**Work required**. First find the line with "Let us see this" in the entries below, then set down exactly every line through the line with "can be achieved.", that line included.

[Records from a dataset]

....

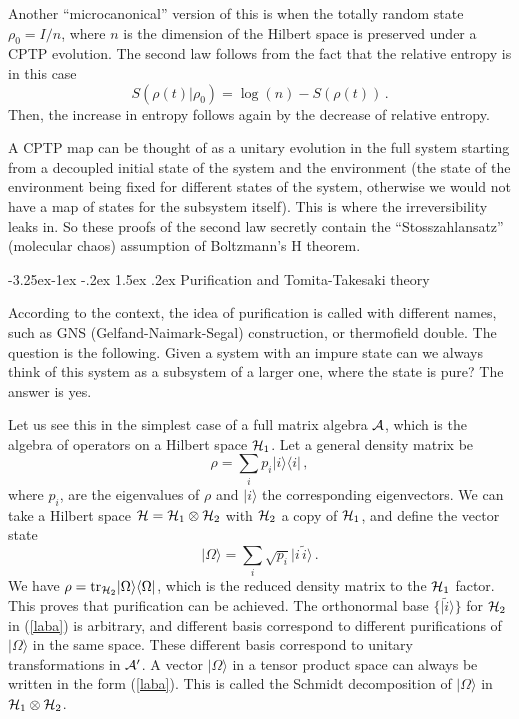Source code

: \documentclass[11pt]{article}
\makeatletter
\renewcommand\subsection{\@startsection{subsection}{2}{\z@}%
                                   {-3.25ex\@plus -1ex \@minus -.2ex}%
                                     {1.5ex \@plus .2ex}%
                                     {\normalfont\bfseries}}
\numberwithin{equation}{section}
\newcommand{\be}{\begin{equation}}
\newcommand{\ee}{\end{equation}}
\makeatother
\begin{document}
Another ``microcanonical'' version of this is
when the totally random state $\rho_0=I/n$, where $n$ is the dimension of the
Hilbert space is preserved under a CPTP evolution. 
 The second law follows from the fact that
the relative entropy is in this case
\begin{equation}
S(\rho(t)|\rho_0)=\log(n)-S(\rho(t))\,.
\end{equation}
Then, the increase in entropy follows again by the decrease of relative entropy.

A CPTP map can be thought of as a unitary evolution in the full system starting from a decoupled initial state of the system and the environment (the state of the environment being fixed for different states of the system, otherwise we would not have a map of states for the subsystem itself). This is where the irreversibility leaks in. So these proofs of the second law secretly contain the ``Stosszahlansatz'' (molecular chaos) assumption of Boltzmann's H theorem.     


\subsection{Purification and Tomita-Takesaki theory}
\label{tt}

According to the context, the idea of purification is called with different names, such as GNS (Gelfand-Naimark-Segal) construction, or thermofield double. The question is the following. Given a system with an impure state can we always think of this system as a subsystem of a larger one, where the state is pure? The answer is yes. 

Let us see this in the simplest case of a full matrix algebra ${\cal A}$, which is the algebra of operators on a Hilbert space ${\cal H}_1$. Let a general density matrix be 
\be
\rho=\sum_i p_i |i\rangle \langle i |\,,\label{dm}
\ee
 where $p_i$, are the eigenvalues of $\rho$ and $|i\rangle$ the corresponding eigenvectors. We can take a Hilbert space ${\cal H}={\cal H}_1\otimes {\cal H}_2$ with ${\cal H}_2$ a copy of ${\cal H}_1$, and define the vector state 
\begin{equation}
\vert \Omega \rangle = \sum_i \sqrt{p_i}  \vert i \,\tilde{i}\rangle\,.\label{laba}
\end{equation}
We have $\rho=\textrm{tr}_{{\cal H}_2}\vert \Omega\rangle \langle \Omega \vert$, which is the reduced density matrix to the ${\cal H}_1$ factor. This proves that purification can be achieved. 
The orthonormal base $\{\vert\tilde{i}\rangle\}$ for ${\cal H}_2$ in (\ref{laba}) is arbitrary, and different basis correspond to different purifications of $\vert \Omega \rangle$ in the same space. These different basis correspond to unitary transformations in ${\cal A}'$. A vector $\vert \Omega\rangle$ in a tensor product space can always be written in the form (\ref{laba}). This is called the Schmidt decomposition of $\vert \Omega \rangle$ in ${\cal H}_1\otimes {\cal H}_2$.
\end{document}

....

**Response to the task**.
Let us see this in the simplest case of a full matrix algebra ${\cal A}$, which is the algebra of operators on a Hilbert space ${\cal H}_1$. Let a general density matrix be 
\be
\rho=\sum_i p_i |i\rangle \langle i |\,,\label{dm}
\ee
 where $p_i$, are the eigenvalues of $\rho$ and $|i\rangle$ the corresponding eigenvectors. We can take a Hilbert space ${\cal H}={\cal H}_1\otimes {\cal H}_2$ with ${\cal H}_2$ a copy of ${\cal H}_1$, and define the vector state 
\begin{equation}
\vert \Omega \rangle = \sum_i \sqrt{p_i}  \vert i \,\tilde{i}\rangle\,.\label{laba}
\end{equation}
We have $\rho=\textrm{tr}_{{\cal H}_2}\vert \Omega\rangle \langle \Omega \vert$, which is the reduced density matrix to the ${\cal H}_1$ factor. This proves that purification can be achieved. 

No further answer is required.